2004-11-26 / Columnists

Health & Harmony

DR. nancy gahles
DR. nancy gahles The first Thanksgiving was celebrated by people who survived the hardship of a long winter. Strangers in a strange land, the Pilgrims relied upon their innate survival skills, the individual talents of people in the group, strong leadership, relationships created with natives indigenous to the land and a deep and abiding Faith.

Their passion for freedom, religious freedom, was the driving force in compelling them to move from relative security to the wilderness of an unknown land. Tolerance toward all, in diversity, was their goal and their ultimate challenge.

The Pilgrims were neither the first nor the only people to celebrate a Thanksgiving after they had overcome obstacles and emerged victorious.

All cultures and religions have ceremonies to give thanks to God for the grace to endure the struggles that eventually lead tem to freedom.

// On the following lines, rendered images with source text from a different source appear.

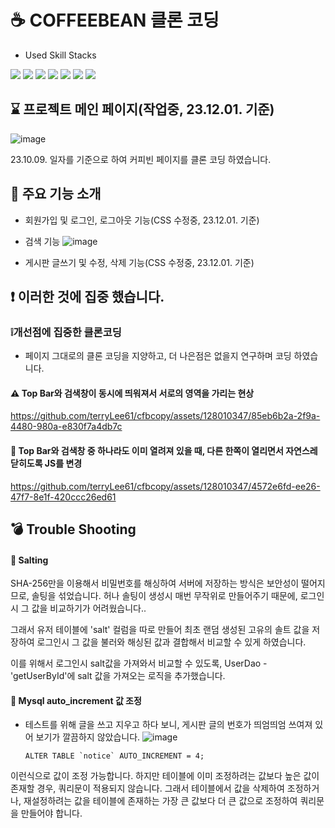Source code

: # ☕️ COFFEEBEAN 클론 코딩
- Used Skill Stacks
  
<img src="https://img.shields.io/badge/javascript-F7DF1E?style=for-the-badge&logo=javascript&logoColor=white"> <img src="https://img.shields.io/badge/css3-1572B6?style=for-the-badge&logo=css3&logoColor=white"> <img src="https://img.shields.io/badge/html5-E34F26?style=for-the-badge&logo=html5&logoColor=white"> <img src="https://img.shields.io/badge/apachetomcat-F8DC75?style=for-the-badge&logo=apachetomcat&logoColor=white"> <img src="https://img.shields.io/badge/eclipseide-2C2255?style=for-the-badge&logo=eclipseide&logoColor=white"> <img src="https://img.shields.io/badge/mysql-4479A1?style=for-the-badge&logo=mysql&logoColor=white"> <img src="https://img.shields.io/badge/jquery-0769AD?style=for-the-badge&logo=jquery&logoColor=white">

## ⌛️ 프로젝트 메인 페이지(작업중, 23.12.01. 기준)
![image](https://github.com/terryLee61/cfbcopy/assets/128010347/0267e354-47f7-4b78-92d5-1f910ce6a91b)

23.10.09. 일자를 기준으로 하여 커피빈 페이지를 클론 코딩 하였습니다.

## 🔎 주요 기능 소개
- 회원가입 및 로그인, 로그아웃 기능(CSS 수정중, 23.12.01. 기준)

- 검색 기능
  ![image](https://github.com/terryLee61/cfbcopy/assets/128010347/2942a046-1737-49f8-96be-0a796e8aef0d)

- 게시판 글쓰기 및 수정, 삭제 기능(CSS 수정중, 23.12.01. 기준)


## ❗️ 이러한 것에 집중 했습니다.
### ❕개선점에 집중한 클론코딩
- 페이지 그대로의 클론 코딩을 지양하고, 더 나은점은 없을지 연구하며 코딩 하였습니다.

#### ⚠️ Top Bar와 검색창이 동시에 띄워져서 서로의 영역을 가리는 현상
https://github.com/terryLee61/cfbcopy/assets/128010347/85eb6b2a-2f9a-4480-980a-e830f7a4db7c

#### 💊 Top Bar와 검색창 중 하나라도 이미 열려져 있을 때, 다른 한쪽이 열리면서 자연스레 닫히도록 JS를 변경
https://github.com/terryLee61/cfbcopy/assets/128010347/4572e6fd-ee26-47f7-8e1f-420ccc26ed61

## 💣 Trouble Shooting

#### 📌 Salting

SHA-256만을 이용해서 비밀번호를 해싱하여 서버에 저장하는 방식은 보안성이 떨어지므로, 솔팅을 섞었습니다.
허나 솔팅이 생성시 매번 무작위로 만들어주기 때문에, 로그인시 그 값을 비교하기가 어려웠습니다..

그래서 유저 테이블에 'salt' 컬럼을 따로 만들어 최초 랜덤 생성된 고유의 솔트 값을 저장하여 
로그인시 그 값을 불러와 해싱된 값과 결합해서 비교할 수 있게 하였습니다.

이를 위해서 로그인시 salt값을 가져와서 비교할 수 있도록, UserDao - 'getUserById'에 salt 값을 가져오는 로직을 추가했습니다.

#### 📌 Mysql auto_increment 값 조정
- 테스트를 위해 글을 쓰고 지우고 하다 보니, 게시판 글의 번호가 띄엄띄엄 쓰여져 있어 보기가 깔끔하지 않았습니다.
![image](https://github.com/terryLee61/cfbcopy/assets/128010347/25703d80-85a2-4807-ab5d-1560f91cd8bf)

      ALTER TABLE `notice` AUTO_INCREMENT = 4;

이런식으로 값이 조정 가능합니다. 하지만 테이블에 이미 조정하려는 값보다 높은 값이 존재할 경우, 쿼리문이 적용되지 않습니다.
그래서 테이블에서 값을 삭제하여 조정하거나, 재설정하려는 값을 테이블에 존재하는 가장 큰 값보다 더 큰 값으로 조정하여 쿼리문을 만들어야 합니다.
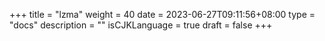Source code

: +++
title = "lzma"
weight = 40
date = 2023-06-27T09:11:56+08:00
type = "docs"
description = ""
isCJKLanguage = true
draft = false
+++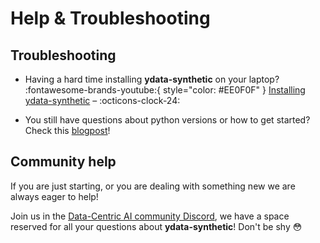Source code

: # Help & Troubleshooting

## Troubleshooting 

- Having a hard time installing **ydata-synthetic** on your laptop?
:fontawesome-brands-youtube:{ style="color: #EE0F0F" }
[Installing ydata-synthetic](https://www.youtube.com/watch?v=aESmGcxtBdU) – :octicons-clock-24:

- You still have questions about python versions or how to get started? Check this [blogpost](https://ydata.ai/resources/10-most-asked-questions-on-ydata-synthetic)! 

## Community help 

If you are just starting, or you are dealing with something new we are always eager to help! 

Join us in the [Data-Centric AI community Discord](https://discord.com/invite/mw7xjJ7b7s), we have a space reserved for all your questions about **ydata-synthetic**! Don't be shy 😳
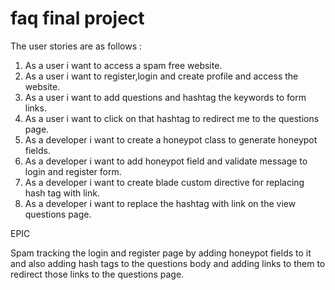 # faq final project

The user stories are as follows : 

1. As a user i want to access a spam free website.                                       
2.  As a user i want to register,login and create profile and access the website.
3.  As a user i want to add questions and hashtag the keywords to form links.
4. As a user i want to click on that hashtag to redirect me to the questions page.
5. As a developer i want to create a  honeypot class to generate honeypot fields.
6. As a developer i want to add honeypot field and validate message to login and register form.
7. As a developer i want to create blade custom directive for replacing hash tag with link.
8. As a developer i want to replace the hashtag with link on the view questions page.


EPIC

Spam tracking the login and register page by adding honeypot fields to it and also adding hash tags to the questions body and adding links to them to redirect those links  to the questions page.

Freedom is the state of health. It is the right operation of our vital force to function without interference so to express the higher purpose of our existence. Lofty goals for lofty creatures! Dr. Samuel Hahnemann, a noted medical doctor, who challenged the prevailing concept of health care in the late 1700’s, made a brilliant analogy to the Pilgrims’ pursuit of freedom.

He said “In the healthy condition of man, the spiritual Vital Force (autocracy), the dynamis that animates the material body (organism), rules with unbounded sway, and retains all the parts of the organism in admirable, harmonious, vital operation, as regards both sensations and functions, so that our indwelling, reason-gifted mind can freely employ this living, healthy instrument for the higher purpose of our existence.”

The Organon of Medicine .

Joseph Reves, in his interpretation of the Organon calls this state of health “sovereignty”. He says, “ In health, the internal spiritual instances rule ‘with unbounded sway’ –sovereignty. The ‘internal king’ of the person has the ability of full sovereignty and of ruling his kingdom with unbounded sway.”

So, do we need to run away from our life circumstances to find the freedom to be able to pursue the purpose of our existence?

Do we need to leave our friends and family and suffer the hardships of an unknown land in order to escape the tyranny of an External king”?

In health, we are able to take the time to become aware of our purpose for existence and to create a plan for achieving this. Undoubtedly, there are obstacles along the way. In a healthy person, we are able to encounter these forces and respond to them in a way which does not throw us off the mark.

It enriches our experience of Life. The journey of discovering yourself is an exciting and a rewarding one. This is the “unknown land” that the Pilgrims encountered.

It was filled with hardship, sorrows, and losses. The lessons learned were hard won.

At the end of a long winter, they emerged victorious. A great nation emerged from the Pilgrims’ pursuit of freedom.

We live in it. This gives us the foundation to do even more. To foster the goals of working hard for something you believe in; of tolerance; of diversity; of honoring the talents of others; of sharing the bounty.

This Thanksgiving, let’s acknowledge and give thanks for the “internal king” of each person who has the ability of full sovereignty and of ruling his kingdom with unbounded sway.

Respect and tolerance of the diverse kingdoms of our fellow travelers can only breed freedom and good will. This paves the way for peace. A kingdom of peace and prosperity. It’s our natural inheritance. Be thankful for that. And for the grace to endure.

Happy Thanksgiving and May The Blessings Be!